### [ENTRIES PROVIDED]
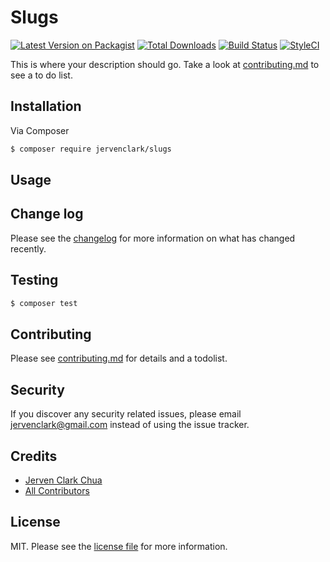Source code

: # Slugs

[![Latest Version on Packagist][ico-version]][link-packagist]
[![Total Downloads][ico-downloads]][link-downloads]
[![Build Status][ico-travis]][link-travis]
[![StyleCI][ico-styleci]][link-styleci]

This is where your description should go. Take a look at [contributing.md](contributing.md) to see a to do list.

## Installation

Via Composer

``` bash
$ composer require jervenclark/slugs
```

## Usage

## Change log

Please see the [changelog](changelog.md) for more information on what has changed recently.

## Testing

``` bash
$ composer test
```

## Contributing

Please see [contributing.md](contributing.md) for details and a todolist.

## Security

If you discover any security related issues, please email jervenclark@gmail.com instead of using the issue tracker.

## Credits

- [Jerven Clark Chua][link-author]
- [All Contributors][link-contributors]

## License

MIT. Please see the [license file](license.md) for more information.

[ico-version]: https://img.shields.io/packagist/v/jervenclark/slugs.svg?style=flat-square
[ico-downloads]: https://img.shields.io/packagist/dt/jervenclark/slugs.svg?style=flat-square
[ico-travis]: https://img.shields.io/travis/jervenclark/slugs/master.svg?style=flat-square
[ico-styleci]: https://styleci.io/repos/12345678/shield

[link-packagist]: https://packagist.org/packages/jervenclark/slugs
[link-downloads]: https://packagist.org/packages/jervenclark/slugs
[link-travis]: https://travis-ci.org/jervenclark/slugs
[link-styleci]: https://styleci.io/repos/12345678
[link-author]: https://github.com/jervenclark
[link-contributors]: ../../contributors]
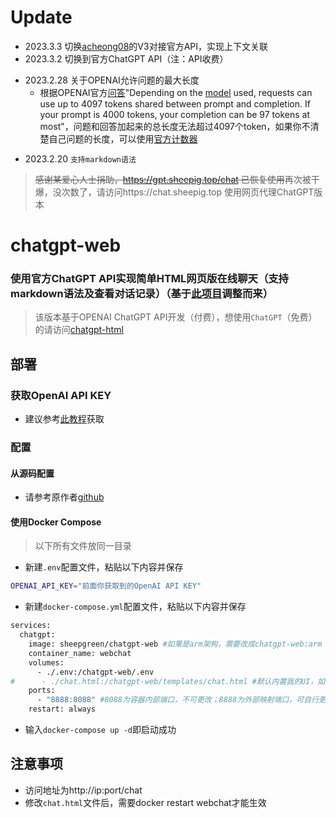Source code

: # Update
- 2023.3.3 切换[acheong08](https://github.com/acheong08/ChatGPT)的V3对接官方API，实现上下文关联
- 2023.3.2 切换到官方ChatGPT API（注：API收费）
+ 2023.2.28 关于OPENAI允许问题的最大长度
  + 根据OPENAI官方[问答](https://help.openai.com/en/articles/4936856-what-are-tokens-and-how-to-count-them)"Depending on the [model](https://platform.openai.com/docs/models/gpt-3) used, requests can use up to 4097 tokens shared between prompt and completion. If your prompt is 4000 tokens, your completion can be 97 tokens at most"，问题和回答加起来的总长度无法超过4097个token，如果你不清楚自己问题的长度，可以使用[官方计数器](https://platform.openai.com/tokenizer)
- 2023.2.20 `支持markdown语法`
> ~~感谢某爱心人士捐助，https://gpt.sheepig.top/chat 已恢复使用~~再次被干爆，没次数了，请访问https://chat.sheepig.top 使用网页代理ChatGPT版本

# chatgpt-web
### 使用官方ChatGPT API实现简单HTML网页版在线聊天（支持markdown语法及查看对话记录）（基于[此项目](https://github.com/AlliotTech/chatgpt-web)调整而来）
> 该版本基于OPENAI ChatGPT API开发（付费），想使用`ChatGPT`（免费）的请访问[chatgpt-html](https://github.com/slippersheepig/chatgpt-html)
## 部署
### 获取OpenAI API KEY
- 建议参考[此教程](https://blog.csdn.net/hekaiyou/article/details/128303729)获取
### 配置
#### 从源码配置
- 请参考原作者[github](https://github.com/AlliotTech/chatgpt-web)
#### 使用Docker Compose
> 以下所有文件放同一目录
- 新建`.env`配置文件，粘贴以下内容并保存
```bash
OPENAI_API_KEY="前面你获取到的OpenAI API KEY"
```
- 新建`docker-compose.yml`配置文件，粘贴以下内容并保存
```bash
services:
  chatgpt:
    image: sheepgreen/chatgpt-web #如果是arm架构，需要改成chatgpt-web:arm
    container_name: webchat
    volumes:
      - ./.env:/chatgpt-web/.env
#      - ./chat.html:/chatgpt-web/templates/chat.html #默认内置我的UI，如需替换自用网页请取消注释，需与docker-compose.yml文件在同一目录
    ports:
      - "8888:8088" #8088为容器内部端口，不可更改；8888为外部映射端口，可自行更改
    restart: always
```
- 输入`docker-compose up -d`即启动成功
## 注意事项
- 访问地址为http://ip:port/chat
- 修改`chat.html`文件后，需要docker restart webchat才能生效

### [WORK ORDER]
Transcribe the material as is, with images omitted.

### [RESULT OF THIS TASK]
Source code

: # Slugs

[![Latest Version on Packagist][ico-version]][link-packagist]
[![Total Downloads][ico-downloads]][link-downloads]
[![Build Status][ico-travis]][link-travis]
[![StyleCI][ico-styleci]][link-styleci]

This is where your description should go. Take a look at [contributing.md](contributing.md) to see a to do list.

## Installation

Via Composer

``` bash
$ composer require jervenclark/slugs
```

## Usage

## Change log

Please see the [changelog](changelog.md) for more information on what has changed recently.

## Testing

``` bash
$ composer test
```

## Contributing

Please see [contributing.md](contributing.md) for details and a todolist.

## Security

If you discover any security related issues, please email jervenclark@gmail.com instead of using the issue tracker.

## Credits

- [Jerven Clark Chua][link-author]
- [All Contributors][link-contributors]

## License

MIT. Please see the [license file](license.md) for more information.

[ico-version]: https://img.shields.io/packagist/v/jervenclark/slugs.svg?style=flat-square
[ico-downloads]: https://img.shields.io/packagist/dt/jervenclark/slugs.svg?style=flat-square
[ico-travis]: https://img.shields.io/travis/jervenclark/slugs/master.svg?style=flat-square
[ico-styleci]: https://styleci.io/repos/12345678/shield

[link-packagist]: https://packagist.org/packages/jervenclark/slugs
[link-downloads]: https://packagist.org/packages/jervenclark/slugs
[link-travis]: https://travis-ci.org/jervenclark/slugs
[link-styleci]: https://styleci.io/repos/12345678
[link-author]: https://github.com/jervenclark
[link-contributors]: ../../contributors]
Source code

: # Update
- 2023.3.3 切换[acheong08](https://github.com/acheong08/ChatGPT)的V3对接官方API，实现上下文关联
- 2023.3.2 切换到官方ChatGPT API（注：API收费）
+ 2023.2.28 关于OPENAI允许问题的最大长度
  + 根据OPENAI官方[问答](https://help.openai.com/en/articles/4936856-what-are-tokens-and-how-to-count-them)"Depending on the [model](https://platform.openai.com/docs/models/gpt-3) used, requests can use up to 4097 tokens shared between prompt and completion. If your prompt is 4000 tokens, your completion can be 97 tokens at most"，问题和回答加起来的总长度无法超过4097个token，如果你不清楚自己问题的长度，可以使用[官方计数器](https://platform.openai.com/tokenizer)
- 2023.2.20 `支持markdown语法`
> ~~感谢某爱心人士捐助，https://gpt.sheepig.top/chat 已恢复使用~~再次被干爆，没次数了，请访问https://chat.sheepig.top 使用网页代理ChatGPT版本

# chatgpt-web
### 使用官方ChatGPT API实现简单HTML网页版在线聊天（支持markdown语法及查看对话记录）（基于[此项目](https://github.com/AlliotTech/chatgpt-web)调整而来）
> 该版本基于OPENAI ChatGPT API开发（付费），想使用`ChatGPT`（免费）的请访问[chatgpt-html](https://github.com/slippersheepig/chatgpt-html)
## 部署
### 获取OpenAI API KEY
- 建议参考[此教程](https://blog.csdn.net/hekaiyou/article/details/128303729)获取
### 配置
#### 从源码配置
- 请参考原作者[github](https://github.com/AlliotTech/chatgpt-web)
#### 使用Docker Compose
> 以下所有文件放同一目录
- 新建`.env`配置文件，粘贴以下内容并保存
```bash
OPENAI_API_KEY="前面你获取到的OpenAI API KEY"
```
- 新建`docker-compose.yml`配置文件，粘贴以下内容并保存
```bash
services:
  chatgpt:
    image: sheepgreen/chatgpt-web #如果是arm架构，需要改成chatgpt-web:arm
    container_name: webchat
    volumes:
      - ./.env:/chatgpt-web/.env
#      - ./chat.html:/chatgpt-web/templates/chat.html #默认内置我的UI，如需替换自用网页请取消注释，需与docker-compose.yml文件在同一目录
    ports:
      - "8888:8088" #8088为容器内部端口，不可更改；8888为外部映射端口，可自行更改
    restart: always
```
- 输入`docker-compose up -d`即启动成功
## 注意事项
- 访问地址为http://ip:port/chat
- 修改`chat.html`文件后，需要docker restart webchat才能生效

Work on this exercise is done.